_DIRECTIONS:_
Within the records, which lines hold the string "bound"? Report each one by copying it.

### TASK DATA

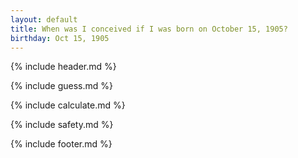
 ```yaml
---
layout: default
title: When was I conceived if I was born on October 15, 1905?
birthday: Oct 15, 1905
---
```


{% include header.md %}

{% include guess.md %}

{% include calculate.md %}

{% include safety.md %}

{% include footer.md %}



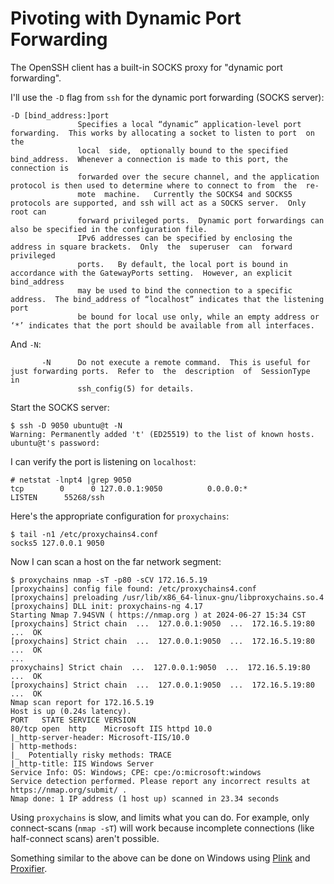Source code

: # Pivoting with Dynamic Port Forwarding

The OpenSSH client has a built-in SOCKS proxy for "dynamic port forwarding".

I'll use the `-D` flag from `ssh` for the dynamic port forwarding (SOCKS server):

```text
-D [bind_address:]port
               Specifies a local “dynamic” application-level port forwarding.  This works by allocating a socket to listen to port  on  the
               local  side,  optionally bound to the specified bind_address.  Whenever a connection is made to this port, the connection is
               forwarded over the secure channel, and the application protocol is then used to determine where to connect to from  the  re‐
               mote  machine.   Currently the SOCKS4 and SOCKS5 protocols are supported, and ssh will act as a SOCKS server.  Only root can
               forward privileged ports.  Dynamic port forwardings can also be specified in the configuration file.
               IPv6 addresses can be specified by enclosing the address in square brackets.  Only  the  superuser  can  forward  privileged
               ports.   By default, the local port is bound in accordance with the GatewayPorts setting.  However, an explicit bind_address
               may be used to bind the connection to a specific address.  The bind_address of “localhost” indicates that the listening port
               be bound for local use only, while an empty address or ‘*’ indicates that the port should be available from all interfaces.
```

And `-N`:

```text
       -N      Do not execute a remote command.  This is useful for just forwarding ports.  Refer to  the  description  of  SessionType  in
               ssh_config(5) for details.
```

Start the SOCKS server:

```console
$ ssh -D 9050 ubuntu@t -N
Warning: Permanently added 't' (ED25519) to the list of known hosts.
ubuntu@t's password:
```

I can verify the port is listening on `localhost`:

```console
# netstat -lnpt4 |grep 9050
tcp        0      0 127.0.0.1:9050          0.0.0.0:*               LISTEN      55268/ssh
```

Here's the appropriate configuration for `proxychains`:

```console
$ tail -n1 /etc/proxychains4.conf
socks5 127.0.0.1 9050
```

Now I can scan a host on the far network segment:

```console
$ proxychains nmap -sT -p80 -sCV 172.16.5.19
[proxychains] config file found: /etc/proxychains4.conf
[proxychains] preloading /usr/lib/x86_64-linux-gnu/libproxychains.so.4
[proxychains] DLL init: proxychains-ng 4.17
Starting Nmap 7.94SVN ( https://nmap.org ) at 2024-06-27 15:34 CST
[proxychains] Strict chain  ...  127.0.0.1:9050  ...  172.16.5.19:80  ...  OK
[proxychains] Strict chain  ...  127.0.0.1:9050  ...  172.16.5.19:80  ...  OK
...
proxychains] Strict chain  ...  127.0.0.1:9050  ...  172.16.5.19:80  ...  OK
[proxychains] Strict chain  ...  127.0.0.1:9050  ...  172.16.5.19:80  ...  OK
Nmap scan report for 172.16.5.19
Host is up (0.24s latency).
PORT   STATE SERVICE VERSION
80/tcp open  http    Microsoft IIS httpd 10.0
|_http-server-header: Microsoft-IIS/10.0
| http-methods:
|_  Potentially risky methods: TRACE
|_http-title: IIS Windows Server
Service Info: OS: Windows; CPE: cpe:/o:microsoft:windows
Service detection performed. Please report any incorrect results at https://nmap.org/submit/ .
Nmap done: 1 IP address (1 host up) scanned in 23.34 seconds
```

Using `proxychains` is slow, and limits what you can do. For example, only connect-scans (`nmap -sT`) will work because incomplete connections (like half-connect scans) aren't possible.

Something similar to the above can be done on Windows using [Plink](https://www.chiark.greenend.org.uk/~sgtatham/putty/latest.html) and [Proxifier](https://www.proxifier.com/).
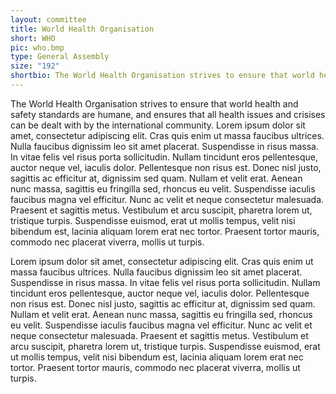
 ```yaml
---
layout: committee
title: World Health Organisation
short: WHO
pic: who.bmp
type: General Assembly
size: "192"
shortbio: The World Health Organisation strives to ensure that world health and safety standards are humane, and ensures that all health issues and crisises can be dealt with by the international community.
---
```


The World Health Organisation strives to ensure that world health and safety standards are humane, and ensures that all health issues and crisises can be dealt with by the international community. Lorem ipsum dolor sit amet, consectetur adipiscing elit. Cras quis enim ut massa faucibus ultrices. Nulla faucibus dignissim leo sit amet placerat. Suspendisse in risus massa. In vitae felis vel risus porta sollicitudin. Nullam tincidunt eros pellentesque, auctor neque vel, iaculis dolor. Pellentesque non risus est. Donec nisl justo, sagittis ac efficitur at, dignissim sed quam. Nullam et velit erat. Aenean nunc massa, sagittis eu fringilla sed, rhoncus eu velit. Suspendisse iaculis faucibus magna vel efficitur. Nunc ac velit et neque consectetur malesuada. Praesent et sagittis metus. Vestibulum et arcu suscipit, pharetra lorem ut, tristique turpis. Suspendisse euismod, erat ut mollis tempus, velit nisi bibendum est, lacinia aliquam lorem erat nec tortor. Praesent tortor mauris, commodo nec placerat viverra, mollis ut turpis.

Lorem ipsum dolor sit amet, consectetur adipiscing elit. Cras quis enim ut massa faucibus ultrices. Nulla faucibus dignissim leo sit amet placerat. Suspendisse in risus massa. In vitae felis vel risus porta sollicitudin. Nullam tincidunt eros pellentesque, auctor neque vel, iaculis dolor. Pellentesque non risus est. Donec nisl justo, sagittis ac efficitur at, dignissim sed quam. Nullam et velit erat. Aenean nunc massa, sagittis eu fringilla sed, rhoncus eu velit. Suspendisse iaculis faucibus magna vel efficitur. Nunc ac velit et neque consectetur malesuada. Praesent et sagittis metus. Vestibulum et arcu suscipit, pharetra lorem ut, tristique turpis. Suspendisse euismod, erat ut mollis tempus, velit nisi bibendum est, lacinia aliquam lorem erat nec tortor. Praesent tortor mauris, commodo nec placerat viverra, mollis ut turpis.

######

_YOUR SOLUTION:_
               local  side,  optionally bound to the specified bind_address.  Whenever a connection is made to this port, the connection is
               ports.   By default, the local port is bound in accordance with the GatewayPorts setting.  However, an explicit bind_address
               be bound for local use only, while an empty address or ‘*’ indicates that the port should be available from all interfaces.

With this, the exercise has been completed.